Mais très vite, Sékou se rend compte que non seulement il faut créer sa troupe pour tenter une autre expérience, mais également qu’il faut se diversifier. Il entreprend une formation en vidéo avant de mettre sur pied une structure de production appelée « Djata production ».

à travers ses créations chorégraphiques, Sékou veut contribuer à la promotion des danses maliennes. De nos jours, très peu de troupes de danse travaillent uniquement sur les pas de danse du terroir. Sékou est très attaché à nos danses. Il l’exprime à travers ses différentes mises en scènes comme « Le Boubou », le Mali des merveilles, la danse du masque, entre autres.

Le Boubou est une création qui propose une approche et une lecture originales du Mali et de la société malienne. C’est un spectacle de danse, mais également une programmation musicale et vidéo riche et variée. La guerre, le dérèglement climatique ou encore la force du djiguiya (l’espoir) sont des sujets abordés avec une grande originalité. Le boubou est un habit noble, majestueux et qui protège bien celui qui le porte.

Par cette chorégraphie, Sékou tente de mettre en valeur, la diversité de notre culture. Les thèmes de cette création évoquent le Mali dans sa continuité et dans sa diversité. Aussi, l’actualité contemporaine y est traitée à travers une danse originale, l’Afro butoh.
C’est depuis 2013 qu’il avait eu l’idée de créer en solo « Le Boubou » dans un premier temps. Puis, il décide d’intégrer d’autres danseurs afin de donner de l’épaisseur à cette façon de valoriser le Mali, un spectacle vivant qui mêle vidéo, danse et musique.
En février 2016, Sékou Keïta a présenté une nouvelle création intitulée : « Le Mali des merveilles ». Cette performance réunit sur scène 70 artistes dont des compositions nationales telles que le Ballet ou l’Ensemble instrumental.

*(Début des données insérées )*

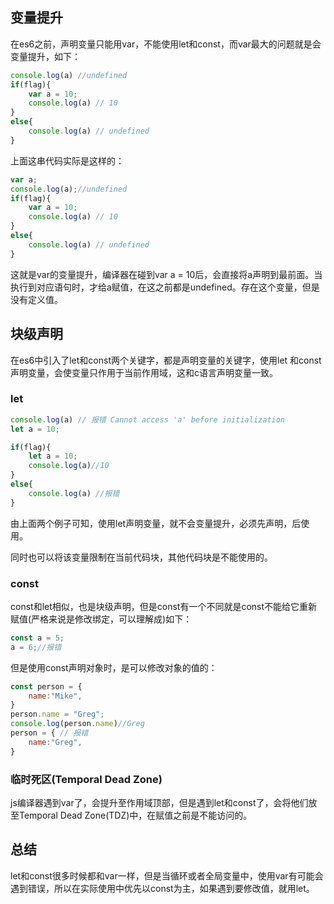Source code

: ## 变量提升

在es6之前，声明变量只能用var，不能使用let和const，而var最大的问题就是会变量提升，如下：

```js
console.log(a) //undefined
if(flag){
    var a = 10;
    console.log(a) // 10
}
else{
    console.log(a) // undefined
}
```

上面这串代码实际是这样的：

```js
var a;
console.log(a);//undefined
if(flag){
    var a = 10;
    console.log(a) // 10
}
else{
    console.log(a) // undefined
}
```

这就是var的变量提升，编译器在碰到var a = 10后，会直接将a声明到最前面。当执行到对应语句时，才给a赋值，在这之前都是undefined。存在这个变量，但是没有定义值。

## 块级声明

在es6中引入了let和const两个关键字，都是声明变量的关键字，使用let 和const声明变量，会使变量只作用于当前作用域，这和c语言声明变量一致。

### let

```js
console.log(a) // 报错 Cannot access 'a' before initialization
let a = 10;
```

```js
if(flag){
    let a = 10;
    console.log(a)//10
}
else{
    console.log(a) //报错
}
```

由上面两个例子可知，使用let声明变量，就不会变量提升，必须先声明，后使用。

同时也可以将该变量限制在当前代码块，其他代码块是不能使用的。

### const

const和let相似，也是块级声明，但是const有一个不同就是const不能给它重新赋值(严格来说是修改绑定，可以理解成)如下：

```js
const a = 5;
a = 6;//报错
```

但是使用const声明对象时，是可以修改对象的值的：

```js
const person = {
    name:"Mike",
}
person.name = "Greg";
console.log(person.name)//Greg
person = { // 报错
    name:"Greg",
}
```

### 临时死区(Temporal Dead Zone)

js编译器遇到var了，会提升至作用域顶部，但是遇到let和const了，会将他们放至Temporal Dead Zone(TDZ)中，在赋值之前是不能访问的。

## 总结

let和const很多时候都和var一样，但是当循环或者全局变量中，使用var有可能会遇到错误，所以在实际使用中优先以const为主，如果遇到要修改值，就用let。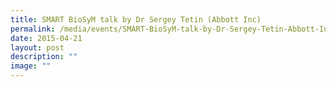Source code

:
 ```yaml
---
title: SMART BioSyM talk by Dr Sergey Tetin (Abbott Inc)
permalink: /media/events/SMART-BioSyM-talk-by-Dr-Sergey-Tetin-Abbott-Inc/
date: 2015-04-21
layout: post
description: ""
image: ""
---
```

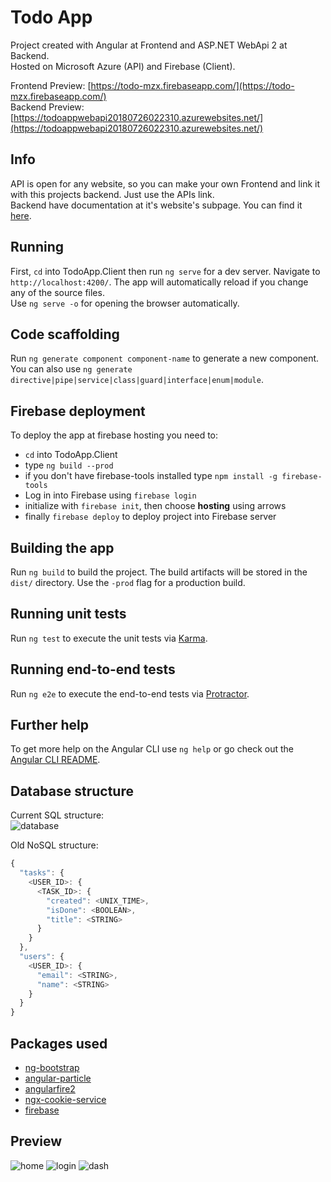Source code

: # Todo App
Project created with Angular at Frontend and ASP.NET WebApi 2 at Backend.  
Hosted on Microsoft Azure (API) and Firebase (Client).  
  
Frontend Preview: [https://todo-mzx.firebaseapp.com/](https://todo-mzx.firebaseapp.com/)  
Backend Preview: [https://todoappwebapi20180726022310.azurewebsites.net/](https://todoappwebapi20180726022310.azurewebsites.net/)

## Info
API is open for any website, so you can make your own Frontend and link it with this projects backend. Just use the APIs link.  
Backend have documentation at it's website's subpage. You can find it [here](https://todoappwebapi20180726022310.azurewebsites.net/Help).

## Running
First, `cd` into TodoApp.Client then run `ng serve` for a dev server. Navigate to `http://localhost:4200/`. The app will automatically reload if you change any of the source files.  
Use `ng serve -o` for opening the browser automatically.

## Code scaffolding
Run `ng generate component component-name` to generate a new component. You can also use `ng generate directive|pipe|service|class|guard|interface|enum|module`.

## Firebase deployment
To deploy the app at firebase hosting you need to:
* `cd` into TodoApp.Client
* type `ng build --prod`
* if you don't have firebase-tools installed type `npm install -g firebase-tools`
* Log in into Firebase using `firebase login`
* initialize with `firebase init`, then choose **hosting** using arrows
* finally `firebase deploy` to deploy project into Firebase server

## Building the app
Run `ng build` to build the project. The build artifacts will be stored in the `dist/` directory. Use the `-prod` flag for a production build.

## Running unit tests
Run `ng test` to execute the unit tests via [Karma](https://karma-runner.github.io).

## Running end-to-end tests
Run `ng e2e` to execute the end-to-end tests via [Protractor](http://www.protractortest.org/).

## Further help
To get more help on the Angular CLI use `ng help` or go check out the [Angular CLI README](https://github.com/angular/angular-cli/blob/master/README.md).

## Database structure
Current SQL structure:  
![database](https://user-images.githubusercontent.com/32012952/43396963-9a0461ba-9403-11e8-9e7c-02798ec3236b.PNG)

Old NoSQL structure: 
```javascript
{
  "tasks": {
    <USER_ID>: {
      <TASK_ID>: {
        "created": <UNIX_TIME>,
        "isDone": <BOOLEAN>,
        "title": <STRING>
      }
    }
  },
  "users": {
    <USER_ID>: {
      "email": <STRING>,
      "name": <STRING>
    }
  }
}
```
## Packages used
* [ng-bootstrap](https://ng-bootstrap.github.io/#/home)
* [angular-particle](https://www.npmjs.com/package/angular-particle)
* [angularfire2](https://www.npmjs.com/package/angularfire2)
* [ngx-cookie-service](https://www.npmjs.com/package/ngx-cookie-service)
* [firebase](https://www.npmjs.com/package/firebase)

## Preview
![home](https://user-images.githubusercontent.com/32012952/43396636-6eea238a-9402-11e8-9a27-b72ec8fa04be.PNG)
![login](https://user-images.githubusercontent.com/32012952/43396637-71cf2d34-9402-11e8-8366-8a4d379c43f3.PNG)
![dash](https://user-images.githubusercontent.com/32012952/43396638-72dbfad6-9402-11e8-80d3-407230a92871.PNG)
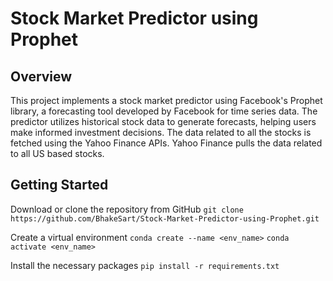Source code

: # Stock Market Predictor using Prophet


## Overview

This project implements a stock market predictor using Facebook's Prophet library, a forecasting tool developed by Facebook for time series data. The predictor utilizes historical stock data to generate forecasts, helping users make informed investment decisions. The data related to all the stocks is fetched using the Yahoo Finance APIs. Yahoo Finance pulls the data related to all US based stocks.

## Getting Started

Download or clone the repository from GitHub
```git clone https://github.com/BhakeSart/Stock-Market-Predictor-using-Prophet.git```

Create a virtual environment 
```conda create --name <env_name>```
```conda activate <env_name>```

Install the necessary packages 
```pip install -r requirements.txt```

Elle intègre des stars de la musique comme Oumou Sangaré, Bassékou Kouyaté, feue Haïra Arbi et une vidéo de Sidiki Diabaté.

C’est un spectacle de danses, de vidéos et de chants qui propose de vous emmener durant 1 heure 30 minutes pour un voyage de surprises et d’émerveillements. Un itinéraire fidèle à ce que vit le Mali actuellement, entre bonheurs et angoisses.

La création, produite entièrement par Djata Production, suscita une forte mobilisation du public et l’événement a eu un grand écho médiatique. Dans la foulée, Sékou Keïta a été sollicité pour l’animation du dîner des chefs d’état lors du sommet Afrique-France de février 2017 à Koulouba.

L’artiste prépare deux projets majeurs : une œuvre de danse autour de l’épopée mandingue et la création d’un centre culturel qui fera de la production de spectacles.